福島県 ふくしまけん Fukushima-ken
Today, Saturday, I spent an eventful and busy day touring Fukushima-ken with my host parents. Fukushima is the prefecture immediately north of Tochigi-ken. In Japan, there are not states, but instead “Prefectures.” The grand total of prefectures now runs at 47, yet back during the Meiji reform when the prefectural system was first instituted there were as many as 300. Today Fukushima-ken is the third largest prefecture in Japan according to size, yet it ranks 18th in population. That being said, Fukushima has long been recognized as an important region for such treasures as Edo castles, endless hot springs, beautiful mountains, lots of open countryside, one of the three national cherry trees of Japan, and some of the best ramen on the entire island! I’d driven through the region once with Chisaki Iijima and her family during winter break but was very happy to return today with my host parents in order to explore the area even more!
The day started early (well, early for a lazy 19-year-old guy) at 8:30 and we were crossing out of Tochigi and into Fukushima by 9:30. A quick note on Japanese roads and driving, the fact that Japan is only the size of California does not at all imply that you can travel as quickly by car here as you can back in the states.
As the crow flies I bet I only traveled 70-80 miles north today, yet the drive still took us nearly 3½ hours. The region I’m in is so full of mountains, narrow country lanes, highway tunnels that might as well be coalmines, and thick pine forests that it takes double or triple as long to go the same distance as it would back home.

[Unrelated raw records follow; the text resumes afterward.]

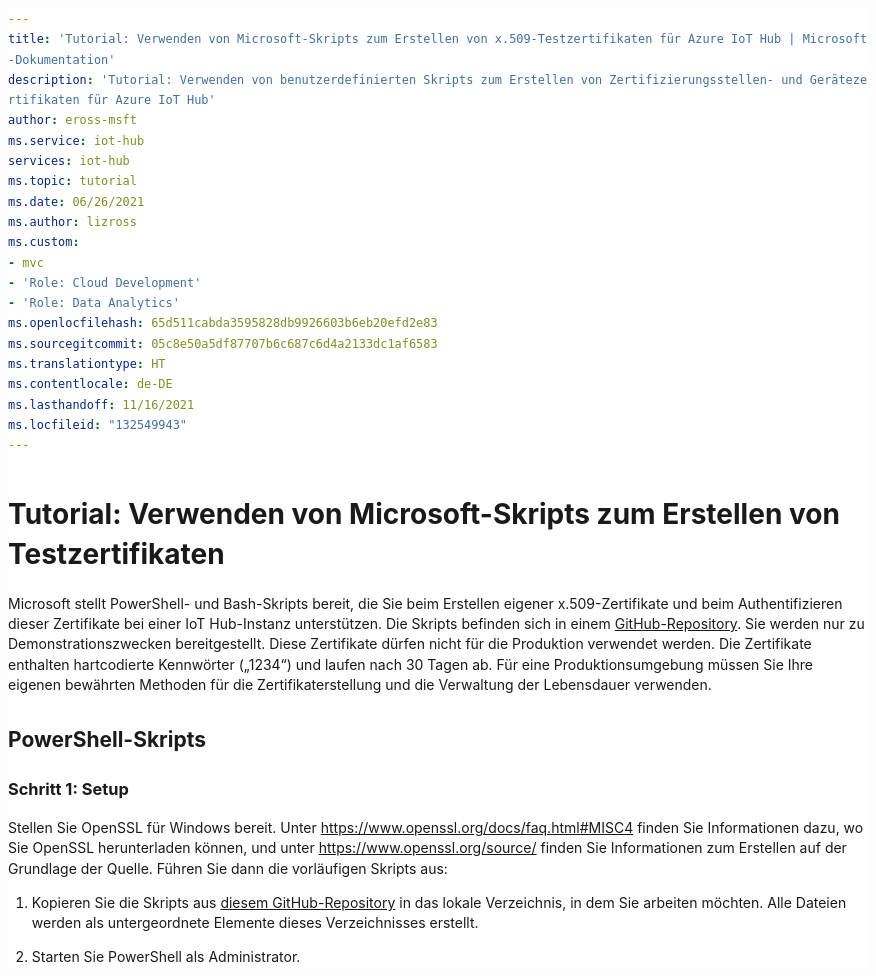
 ```yaml
---
title: 'Tutorial: Verwenden von Microsoft-Skripts zum Erstellen von x.509-Testzertifikaten für Azure IoT Hub | Microsoft-Dokumentation'
description: 'Tutorial: Verwenden von benutzerdefinierten Skripts zum Erstellen von Zertifizierungsstellen- und Gerätezertifikaten für Azure IoT Hub'
author: eross-msft
ms.service: iot-hub
services: iot-hub
ms.topic: tutorial
ms.date: 06/26/2021
ms.author: lizross
ms.custom:
- mvc
- 'Role: Cloud Development'
- 'Role: Data Analytics'
ms.openlocfilehash: 65d511cabda3595828db9926603b6eb20efd2e83
ms.sourcegitcommit: 05c8e50a5df87707b6c687c6d4a2133dc1af6583
ms.translationtype: HT
ms.contentlocale: de-DE
ms.lasthandoff: 11/16/2021
ms.locfileid: "132549943"
---
```

# <a name="tutorial-using-microsoft-supplied-scripts-to-create-test-certificates"></a>Tutorial: Verwenden von Microsoft-Skripts zum Erstellen von Testzertifikaten

Microsoft stellt PowerShell- und Bash-Skripts bereit, die Sie beim Erstellen eigener x.509-Zertifikate und beim Authentifizieren dieser Zertifikate bei einer IoT Hub-Instanz unterstützen. Die Skripts befinden sich in einem [GitHub-Repository](https://github.com/Azure/azure-iot-sdk-c/tree/master/tools/CACertificates). Sie werden nur zu Demonstrationszwecken bereitgestellt. Diese Zertifikate dürfen nicht für die Produktion verwendet werden. Die Zertifikate enthalten hartcodierte Kennwörter („1234“) und laufen nach 30 Tagen ab. Für eine Produktionsumgebung müssen Sie Ihre eigenen bewährten Methoden für die Zertifikaterstellung und die Verwaltung der Lebensdauer verwenden.

## <a name="powershell-scripts"></a>PowerShell-Skripts

### <a name="step-1---setup"></a>Schritt 1: Setup

Stellen Sie OpenSSL für Windows bereit. Unter <https://www.openssl.org/docs/faq.html#MISC4> finden Sie Informationen dazu, wo Sie OpenSSL herunterladen können, und unter <https://www.openssl.org/source/> finden Sie Informationen zum Erstellen auf der Grundlage der Quelle. Führen Sie dann die vorläufigen Skripts aus:

1. Kopieren Sie die Skripts aus [diesem GitHub-Repository](https://github.com/Azure/azure-iot-sdk-c/tree/master/tools/CACertificates) in das lokale Verzeichnis, in dem Sie arbeiten möchten. Alle Dateien werden als untergeordnete Elemente dieses Verzeichnisses erstellt.

1. Starten Sie PowerShell als Administrator.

Today, once again I’ll try to take you along for the ride. The power of pictures are, as always, far more effective than any clever or insightful words I can try to come up with late on a Saturday night. I’ve been in bed here for the past hour, listening to music, uploading pictures and wondering if my life could ever have taken a bigger 180© turn from where I was a year ago at this time. Last April I was up to my neck in homework, school and a job, add trying to pick a university in there, trying to prepare yourself for graduation, readying yourself for youth exchange, and the odd Japanese tutoring session and life starts to look pretty different from my care-free days right now in quiet Nakagawa-machi, Japan. I have had time to compare both life styles during my time here and I can honestly say that I enjoy parts of both. A daily schedule that is full with exciting people, places, and events is when I succeed best, but a bit of peace and quiet has its appeal to me now also. It makes me excited to be at the University of Denver next year
[cue dramatic mountain scene]
where I know I’ll be super busy (American upbringing) but where I’ll be in charge of my own schedule and actions, leaving room for a little reflection, relaxation, and the odd hobby every now and then too (Japanese revelation).